여긴 config.JSON 의 값을 읽게 된다.

config.json

{
    "name": "Mnist_LeNet",
    "n_gpu": 1,

    "arch": {
        "type": "MnistModel",
        "args": {}
    },
    "data_loader": {
        "type": "MnistDataLoader",
        "args":{
            "data_dir": "data/",
            "batch_size": 128,
            "shuffle": true,
            "validation_split": 0.1,
            "num_workers": 2
        }
    },
    "optimizer": {
        "type": "Adam",
        "args":{
            "lr": 0.001,
            "weight_decay": 0,
            "amsgrad": true
        }
    },
    "loss": "nll_loss",
    "metrics": [
        "accuracy", "top_k_acc"
    ],
    "lr_scheduler": {
        "type": "StepLR",
        "args": {
            "step_size": 50,
            "gamma": 0.1
        }
    },
    "trainer": {
        "epochs": 100,

        "save_dir": "saved/",
        "save_period": 1,
        "verbosity": 2,
        
        "monitor": "min val_loss",
        "early_stop": 10,

        "tensorboard": true
    }
}

step2. configparser(parse_config에 있음)로 넘어가게 된다.

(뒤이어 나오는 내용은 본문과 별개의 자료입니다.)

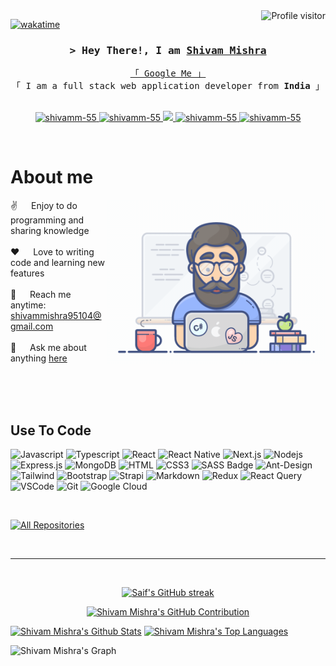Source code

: <a href="https://komarev.com/ghpvc/?username=shivamm-55">
  <img align="right" src="https://komarev.com/ghpvc/?username=shivamm-55&label=Visitors&color=0e75b6&style=flat" alt="Profile visitor" />
</a>

<!-- -->
[![wakatime](https://wakatime.com/badge/user/018ddbb1-982e-4cb5-a4fc-484eeb4fda6f.svg)](https://wakatime.com/@018ddbb1-982e-4cb5-a4fc-484eeb4fda6f) 

<!-- Intro  -->
<h3 align="center">
        <samp>&gt; Hey There!, I am
                <b><a target="_blank" href="https://shivamm-55.com">Shivam Mishra</a></b>
        </samp>
</h3>


<p align="center"> 
  <samp>
    <a href="https://www.google.com/search?q=Shivam+Mishra">「 Google Me 」</a>
    <br>
    「 I am a full stack web application developer from <b>India</b> 」
    <br>
    <br>
  </samp>
</p>

<p align="center">
 <a href="https://shivamm-55.com" target="blank">
  <img src="https://img.shields.io/badge/Website-DC143C?style=for-the-badge&logo=medium&logoColor=white" alt="shivamm-55" />
 </a>
 <a href="https://linkedin.com/in/shivam-mishra-x444" target="_blank">
  <img src="https://img.shields.io/badge/LinkedIn-0077B5?style=for-the-badge&logo=linkedin&logoColor=white" alt="shivamm-55"/>
 </a>
 <!-- <a href="https://dev.to/shivamm-55" target="_blank">
  <img src="https://img.shields.io/badge/dev.to-0A0A0A?style=for-the-badge&logo=dev.to&logoColor=white" alt="shivamm-55" />
 </a> -->
 <a href="https://twitter.com/Mr_shiv_444" target="_blank">
  <img src="https://img.shields.io/badge/Twitter-1DA1F2?style=for-the-badge&logo=twitter&logoColor=white" />
 </a>
 <a href="https://instagram.com/shivx_444" target="_blank">
  <img src="https://img.shields.io/badge/Instagram-fe4164?style=for-the-badge&logo=instagram&logoColor=white" alt="shivamm-55" />
 </a> 
 <a href="https://www.facebook.com/profile.php?id=100011315556677" target="_blank">
  <img src="https://img.shields.io/badge/Facebook-20BEFF?&style=for-the-badge&logo=facebook&logoColor=white" alt="shivamm-55"  />
  </a> 
</p>
<br />

<!-- About Section -->
 # About me
 
<p>
 <img align="right" width="350" src="/assets/programmer.gif" alt="Coding gif" />
  
 ✌️ &emsp; Enjoy to do programming and sharing knowledge <br/><br/>
 ❤️ &emsp; Love to writing code and learning new features<br/><br/>
 📧 &emsp; Reach me anytime: shivammishra95104@gmail.com<br/><br/>
 💬 &emsp; Ask me about anything [here](https://github.com/shivamm-55/shivamm-55/issues)

</p>

<br/>
<br/>
<br/>

## Use To Code

![Javascript](https://img.shields.io/badge/Javascript-F0DB4F?style=for-the-badge&labelColor=black&logo=javascript&logoColor=F0DB4F)
![Typescript](https://img.shields.io/badge/Typescript-007acc?style=for-the-badge&labelColor=black&logo=typescript&logoColor=007acc)
![React](https://img.shields.io/badge/-React-61DBFB?style=for-the-badge&labelColor=black&logo=react&logoColor=61DBFB)
![React Native](https://img.shields.io/badge/React_Native-20232A?style=for-the-badge&logo=react&logoColor=61DAFB)
![Next.js](https://img.shields.io/badge/next.js-000000?style=for-the-badge&logo=nextdotjs&logoColor=white)
![Nodejs](https://img.shields.io/badge/Nodejs-3C873A?style=for-the-badge&labelColor=black&logo=node.js&logoColor=3C873A)
![Express.js](https://img.shields.io/badge/Express.js-000000?style=for-the-badge&logo=express&logoColor=white)
![MongoDB](https://img.shields.io/badge/MongoDB-4EA94B?style=for-the-badge&logo=mongodb&logoColor=white)
![HTML](https://img.shields.io/badge/HTML5-E34F26?style=for-the-badge&logo=html5&logoColor=white)
![CSS3](https://img.shields.io/badge/CSS3-1572B6?style=for-the-badge&logo=css3&logoColor=white)
![SASS Badge](https://img.shields.io/badge/Sass-CC6699?style=for-the-badge&logo=sass&logoColor=white)
![Ant-Design](https://img.shields.io/badge/AntDesign-0170FE?style=for-the-badge&logo=antdesign&logoColor=white)
![Tailwind](https://img.shields.io/badge/Tailwind_CSS-092749?style=for-the-badge&logo=tailwindcss&logoColor=06B6D4&labelColor=000000)
![Bootstrap](https://img.shields.io/badge/Bootstrap-563D7C?style=for-the-badge&logo=bootstrap&logoColor=white)
![Strapi](https://img.shields.io/badge/strapi-2E7EEA?style=for-the-badge&logo=strapi&logoColor=white)
![Markdown](https://img.shields.io/badge/Markdown-000000?style=for-the-badge&logo=markdown&logoColor=white)
![Redux](https://img.shields.io/badge/Redux-593D88?style=for-the-badge&logo=redux&logoColor=white)
![React Query](https://img.shields.io/badge/-React_Query-FF4154?style=for-the-badge&logo=react%20query&logoColor=white)
![VSCode](https://img.shields.io/badge/Visual_Studio-0078d7?style=for-the-badge&logo=visual%20studio&logoColor=white)
![Git](https://img.shields.io/badge/Git-F05032?style=for-the-badge&logo=git&logoColor=white)
![Google Cloud](https://img.shields.io/badge/Google_Cloud-4285F4?style=for-the-badge&logo=google-cloud&logoColor=white)

<br/>
<!--
## Top Open Source -
[![iTasks](https://github-readme-stats.vercel.app/api/pin/?username=shivamm-55&repo=itasks&border_color=7F3FBF&bg_color=0D1117&title_color=C9D1D9&text_color=8B949E&icon_color=7F3FBF)](https://github.com/shivamm-55/itasks)
[![urFolio](https://github-readme-stats.vercel.app/api/pin/?username=shivamm-55&repo=urfolio&border_color=7F3FBF&bg_color=0D1117&title_color=C9D1D9&text_color=8B949E&icon_color=7F3FBF)](https://github.com/shivamm-55/urfolio)
[![Web Projects](https://github-readme-stats.vercel.app/api/pin/?username=shivamm-55&repo=web-projects&border_color=7F3FBF&bg_color=0D1117&title_color=C9D1D9&text_color=8B949E&icon_color=7F3FBF)](https://github.com/shivamm-55/web-projects)
[![Shivam Mishra Readme](https://github-readme-stats.vercel.app/api/pin/?username=shivamm-55&repo=shivamm-55&border_color=7F3FBF&bg_color=0D1117&title_color=C9D1D9&text_color=8B949E&icon_color=7F3FBF)](https://github.com/shivamm-55/shivamm-55)
-->

<p align="left">
  <a href="https://github.com/shivamm-55?tab=repositories" target="_blank"><img alt="All Repositories" title="All Repositories" src="https://img.shields.io/badge/-All%20Repos-2962FF?style=for-the-badge&logo=koding&logoColor=white"/></a>
</p>

<br/>
<hr/>
<br/>

<p align="center">
  <a href="https://github.com/shivamm-55">
    <img src="https://github-readme-streak-stats.herokuapp.com/?user=shivamm-55&theme=radical&border=7F3FBF&background=0D1117" alt="Saif's GitHub streak"/>
  </a>
</p>

<p align="center">
  <a href="https://github.com/shivamm-55">
    <img src="https://github-profile-summary-cards.vercel.app/api/cards/profile-details?username=shivamm-55&theme=radical" alt="Shivam Mishra's GitHub Contribution"/>
  </a>
</p>

<a> 
    <a href="https://github.com/shivamm-55"><img alt="Shivam Mishra's Github Stats" src="https://denvercoder1-github-readme-stats.vercel.app/api?username=shivamm-55&show_icons=true&count_private=true&theme=react&border_color=7F3FBF&bg_color=0D1117&title_color=F85D7F&icon_color=F8D866" height="192px" width="49.5%"/></a>
  <a href="https://github.com/shivamm-55"><img alt="Shivam Mishra's Top Languages" src="https://denvercoder1-github-readme-stats.vercel.app/api/top-langs/?username=shivamm-55&langs_count=8&layout=compact&theme=react&border_color=7F3FBF&bg_color=0D1117&title_color=F85D7F&icon_color=F8D866" height="192px" width="49.5%"/></a>
  <br/>
</a>


![Shivam Mishra's Graph](https://github-readme-activity-graph.vercel.app/graph?username=shivamm-55&custom_title=Shivam%20Mishra's%20GitHub%20Activity%20Graph&bg_color=0D1117&color=7F3FBF&line=7F3FBF&point=7F3FBF&area_color=FFFFFF&title_color=FFFFFF&area=true)
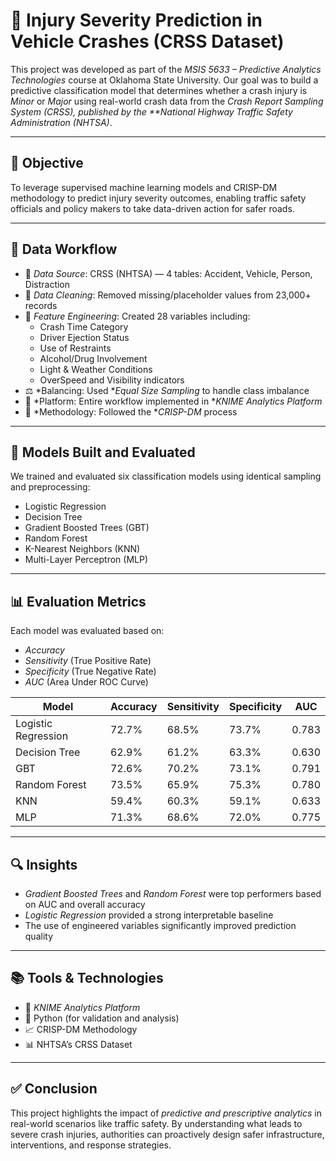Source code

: # 🚗 Injury Severity Prediction in Vehicle Crashes (CRSS Dataset)

This project was developed as part of the *MSIS 5633 – Predictive Analytics Technologies* course at Oklahoma State University. Our goal was to build a predictive classification model that determines whether a crash injury is *Minor* or *Major* using real-world crash data from the *Crash Report Sampling System (CRSS), published by the **National Highway Traffic Safety Administration (NHTSA)*.

---

## 🎯 Objective

To leverage supervised machine learning models and CRISP-DM methodology to predict injury severity outcomes, enabling traffic safety officials and policy makers to take data-driven action for safer roads.

---

## 🧪 Data Workflow

- 💾 *Data Source*: CRSS (NHTSA) — 4 tables: Accident, Vehicle, Person, Distraction
- 🧹 *Data Cleaning*: Removed missing/placeholder values from 23,000+ records
- 🧠 *Feature Engineering*: Created 28 variables including:
  - Crash Time Category
  - Driver Ejection Status
  - Use of Restraints
  - Alcohol/Drug Involvement
  - Light & Weather Conditions
  - OverSpeed and Visibility indicators
- ⚖️ *Balancing: Used **Equal Size Sampling* to handle class imbalance
- 🔄 *Platform: Entire workflow implemented in **KNIME Analytics Platform*
- 🔁 *Methodology: Followed the **CRISP-DM* process

---

## 🤖 Models Built and Evaluated

We trained and evaluated six classification models using identical sampling and preprocessing:

- Logistic Regression  
- Decision Tree  
- Gradient Boosted Trees (GBT)  
- Random Forest  
- K-Nearest Neighbors (KNN)  
- Multi-Layer Perceptron (MLP)

---

## 📊 Evaluation Metrics

Each model was evaluated based on:
- *Accuracy*
- *Sensitivity* (True Positive Rate)
- *Specificity* (True Negative Rate)
- *AUC* (Area Under ROC Curve)

| Model                | Accuracy | Sensitivity | Specificity | AUC   |
|---------------------|----------|-------------|-------------|-------|
| Logistic Regression | 72.7%    | 68.5%       | 73.7%       | 0.783 |
| Decision Tree       | 62.9%    | 61.2%       | 63.3%       | 0.630 |
| GBT                 | 72.6%    | 70.2%       | 73.1%       | 0.791 |
| Random Forest       | 73.5%    | 65.9%       | 75.3%       | 0.780 |
| KNN                 | 59.4%    | 60.3%       | 59.1%       | 0.633 |
| MLP                 | 71.3%    | 68.6%       | 72.0%       | 0.775 |

---

## 🔍 Insights

- *Gradient Boosted Trees* and *Random Forest* were top performers based on AUC and overall accuracy
- *Logistic Regression* provided a strong interpretable baseline
- The use of engineered variables significantly improved prediction quality

---

## 📚 Tools & Technologies

- 🧩 *KNIME Analytics Platform*
- 🐍 Python (for validation and analysis)
- 📈 CRISP-DM Methodology
- 📊 NHTSA’s CRSS Dataset 

---

## ✅ Conclusion

This project highlights the impact of *predictive and prescriptive analytics* in real-world scenarios like traffic safety. By understanding what leads to severe crash injuries, authorities can proactively design safer infrastructure, interventions, and response strategies.

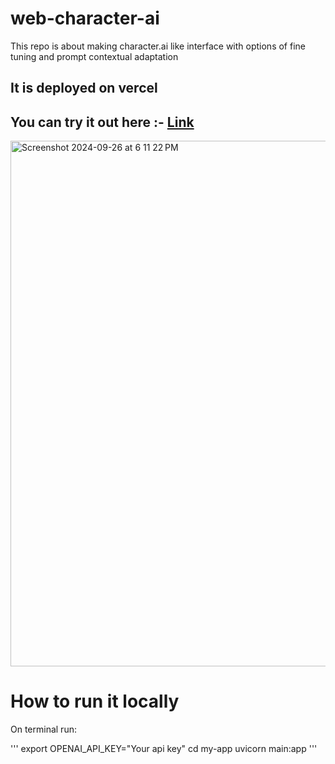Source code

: # web-character-ai
This repo is about making character.ai like interface with options of fine tuning and prompt contextual adaptation

## It is deployed on vercel 
## You can try it out here :- [Link](https://my-app-kappa-beryl.vercel.app/)

<img width="841" alt="Screenshot 2024-09-26 at 6 11 22 PM" src="https://github.com/user-attachments/assets/b14bfa33-be85-42fa-b262-148f2cd609cc">

# How to run it locally

On terminal run:

''' 
export OPENAI_API_KEY="Your api key"
cd my-app
uvicorn main:app
'''


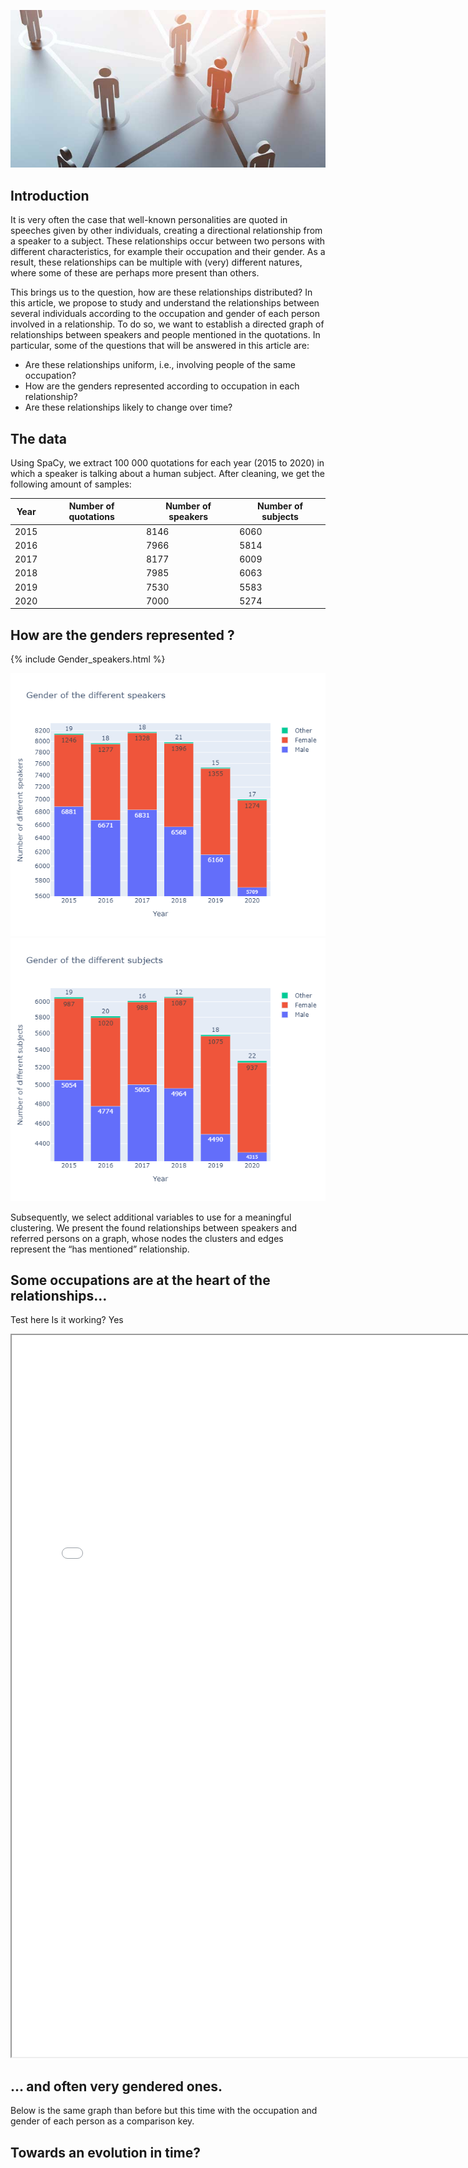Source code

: ![](./docs/networking-vs-connecting.jpg)

## Introduction 

It is very often the case that well-known personalities are quoted in speeches given by other individuals, creating a directional relationship from a speaker to a subject. These relationships occur between two persons with different characteristics, for example their occupation and their gender. As a result, these relationships can be multiple with (very) different natures, where some of these are perhaps more present than others.

This brings us to the question, how are these relationships distributed? In this article, we propose to study and understand the relationships between several individuals according to the occupation and gender of each person involved in a relationship. To do so, we want to establish a directed graph of relationships between speakers and people mentioned in the quotations. In particular, some of the questions that will be answered in this article are:

* Are these relationships uniform, i.e., involving people of the same occupation?
* How are the genders represented according to occupation in each relationship?
* Are these relationships likely to change over time?


## The data

Using SpaCy, we extract 100 000 quotations for each year (2015 to 2020) in which a speaker is talking about a human subject. After cleaning, we get the following amount of samples:


| Year | Number of quotations | Number of speakers | Number of subjects |
| --- | --- | --- | --- |
|2015|     |8146|6060|
|2016|     |7966|5814|
|2017|     |8177|6009|
|2018|     |7985|6063|
|2019|     |7530|5583|
|2020|     |7000|5274|


## How are the genders represented ?


{% include Gender_speakers.html %}

<img src="./docs/Gender_speakers.png " alt="hi" class="inline"/>

<img src="./docs/Gender_subjects.png " alt="hi" class="inline"/>

Subsequently, we select additional variables to use for a meaningful clustering. We present the found relationships between speakers and referred persons on a graph, whose nodes the clusters and edges represent the “has mentioned” relationship.

## Some occupations are at the heart of the relationships…

Test here 
Is it working? Yes

<iframe width="760" height="1155" src="./docs/Gender_speakers.html"></iframe>

## … and often very gendered ones.

Below is the same graph than before but this time with the occupation and gender of each person as a comparison key.

## Towards an evolution in time?

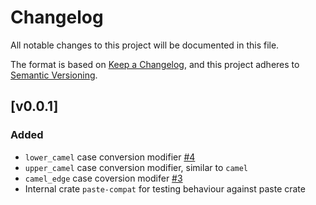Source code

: # Changelog

All notable changes to this project will be documented in this file.

The format is based on [Keep a Changelog](https://keepachangelog.com/en/1.1.0/),
and this project adheres to [Semantic Versioning](https://semver.org/spec/v2.0.0.html).

## [v0.0.1]

### Added

- `lower_camel` case conversion modifier [#4](https://github.com/AS1100K/pastey/issues/4)
- `upper_camel` case conversion modifier, similar to `camel`
- `camel_edge` case coversion modifer [#3](https://github.com/AS1100K/pastey/issues/3)
- Internal crate `paste-compat` for testing behaviour against paste crate
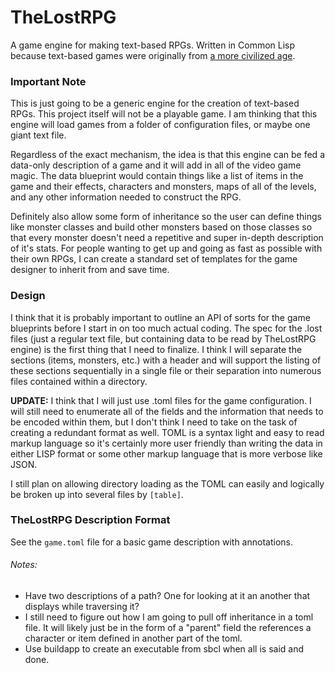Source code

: # TheLostRPG

A game engine for making text-based RPGs. Written in Common Lisp because text-based
games were originally from [a more civilized age](https://xkcd.com/297/).

### Important Note

This is just going to be a generic engine for the creation of text-based RPGs. This
project itself will not be a playable game. I am thinking that this engine will load
games from a folder of configuration files, or maybe one giant text file.

Regardless of the exact mechanism, the idea is that this engine can be fed a data-only
description of a game and it will add in all of the video game magic. The data blueprint
would contain things like a list of items in the game and their effects, characters and
monsters, maps of all of the levels, and any other information needed to construct the RPG.

Definitely also allow some form of inheritance so the user can define things like monster
classes and build other monsters based on those classes so that every monster doesn't
need a repetitive and super in-depth description of it's stats. For people wanting to
get up and going as fast as possible with their own RPGs, I can create a standard set of
templates for the game designer to inherit from and save time.

### Design

I think that it is probably important to outline an API of sorts for the game blueprints
before I start in on too much actual coding. The spec for the .lost files (just a regular
text file, but containing data to be read by TheLostRPG engine) is the first thing that
I need to finalize. I think I will separate the sections (items, monsters, etc.) with
a header and will support the listing of these sections sequentially in a single file or
their separation into numerous files contained within a directory.

**UPDATE:** I think that I will just use .toml files for the game configuration. I will still
need to enumerate all of the fields and the information that needs to be encoded within
them, but I don't think I need to take on the task of creating a redundant format as well.
TOML is a syntax light and easy to read markup language so it's certainly more user friendly
than writing the data in either LISP format or some other markup language that is more
verbose like JSON.

I still plan on allowing directory loading as the TOML can easily and logically be broken up
into several files by `[table]`.

### TheLostRPG Description Format

See the `game.toml` file for a basic game description with annotations.

###### Notes:
* Have two descriptions of a path? One for looking at it an another that displays while
traversing it?
* I still need to figure out how I am going to pull off inheritance in a toml file. It
will likely just be in the form of a "parent" field the references a character or item
defined in another part of the toml.
* Use buildapp to create an executable from sbcl when all is said and done.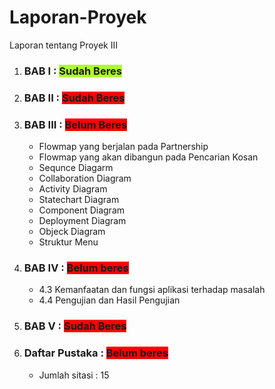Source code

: # Laporan-Proyek
Laporan tentang Proyek III

<ol>
	<li>
		<h3>BAB I : <span style="background-color: greenyellow;display: inline;"><b>Sudah Beres</b></span></h3>
	</li>
	<li>
		<h3>BAB II : <span style="background-color: red;display: inline;"><b>Sudah Beres</b></span></h3>
	</li>
	<li>
		<h3>BAB III : <span style="background-color: red;display: inline;"><b>Belum Beres</b></span></h3>
		<ul>
			<li>Flowmap yang berjalan pada Partnership</li>
			<li>Flowmap yang akan dibangun pada Pencarian Kosan</li>
			<li>Sequnce Diagarm</li>
			<li>Collaboration Diagram</li>
			<li>Activity Diagram</li>
			<li>Statechart Diagram</li>
			<li>Component Diagram</li>
			<li>Deployment Diagram</li>
			<li>Objeck Diagram</li>
			<li>Struktur Menu</li>
		</ul>
	</li>
	<li>
		<h3>BAB IV : <span style="background-color: red;display: inline;"><b>Belum beres</b></span></h3>
		<ul>
			<li>4.3 Kemanfaatan dan fungsi aplikasi terhadap masalah </li>
			<li>4.4 Pengujian dan Hasil Pengujian</li>
		</ul>
	</li>
	<li>
		<h3>BAB V : <span style="background-color: red;display: inline;"><b>Sudah Beres</b></span></h3>
	</li>
	<li>
		<h3>Daftar Pustaka : <span style="background-color: red;display: inline;"><b>Belum beres</b></span></h3>
		<ul>
			<li>Jumlah sitasi : 15</li>
		</ul>
	</li>
</ol>

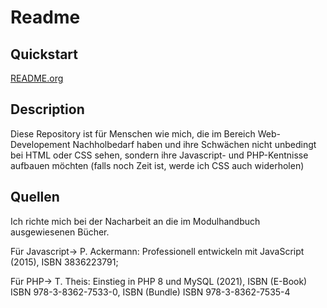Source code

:# Readme

## Quickstart
[README.org](https://github.com/K1ntsugi/WebDev1_Recap/blob/main/READEME.org)

## Description
Diese Repository ist für Menschen wie mich, die im Bereich Web-Developement Nachholbedarf haben und ihre 
Schwächen nicht unbedingt bei HTML oder CSS sehen, sondern ihre Javascript- und PHP-Kentnisse aufbauen möchten (falls noch Zeit ist, werde ich CSS auch widerholen)

## Quellen
Ich richte mich bei der Nacharbeit an die im Modulhandbuch ausgewiesenen Bücher.

Für Javascript-> P. Ackermann: Professionell entwickeln mit JavaScript (2015), ISBN 3836223791;

Für PHP-> T. Theis: Einstieg in PHP 8 und MySQL (2021), ISBN (E-Book) ISBN 978-3-8362-7533-0, ISBN (Bundle) ISBN 978-3-8362-7535-4
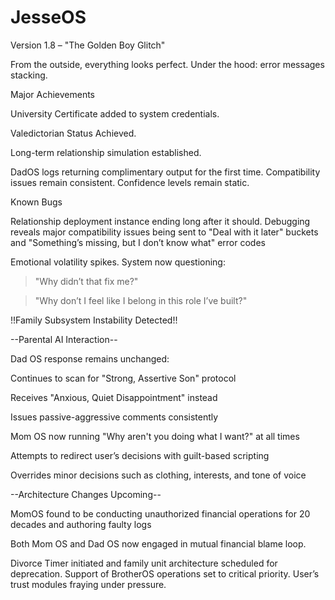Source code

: # JesseOS

Version 1.8 – "The Golden Boy Glitch"

From the outside, everything looks perfect. Under the hood: error messages stacking.

Major Achievements

University Certificate added to system credentials.

Valedictorian Status Achieved.

Long-term relationship simulation established.

DadOS logs returning complimentary output for the first time. Compatibility issues remain consistent. Confidence levels remain static.


Known Bugs

Relationship deployment instance ending long after it should. Debugging reveals major compatibility issues being sent to "Deal with it later" buckets and "Something’s missing, but I don’t know what" error codes

Emotional volatility spikes. System now questioning:

> "Why didn’t that fix me?"

> "Why don’t I feel like I belong in this role I’ve built?"


!!Family Subsystem Instability Detected!!

--Parental AI Interaction--

Dad OS response remains unchanged:

Continues to scan for "Strong, Assertive Son" protocol

Receives "Anxious, Quiet Disappointment" instead

Issues passive-aggressive comments consistently


Mom OS now running "Why aren't you doing what I want?" at all times

Attempts to redirect user’s decisions with guilt-based scripting

Overrides minor decisions such as clothing, interests, and tone of voice

--Architecture Changes Upcoming--

MomOS found to be conducting unauthorized financial operations for 20 decades and authoring faulty logs

Both Mom OS and Dad OS now engaged in mutual financial blame loop.

Divorce Timer initiated and family unit architecture scheduled for deprecation. Support of BrotherOS operations set to critical priority. User’s trust modules fraying under pressure.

  • configparser는 factory pattern방식임.-> class 및 객체 생성 함수
    - __getitem__ 값을 출력? -> config을 쉽게 접근하게 됨
  • self -> 결국 자기 자신을 불러오는 것 = config 파일을 불러오는 것!

configparser 클래스

class ConfigParser:
    def __init__(self, config, resume=None, modification=None, run_id=None):
        """
        class to parse configuration json file. Handles hyperparameters for training, initializations of modules, checkpoint saving
        and logging module.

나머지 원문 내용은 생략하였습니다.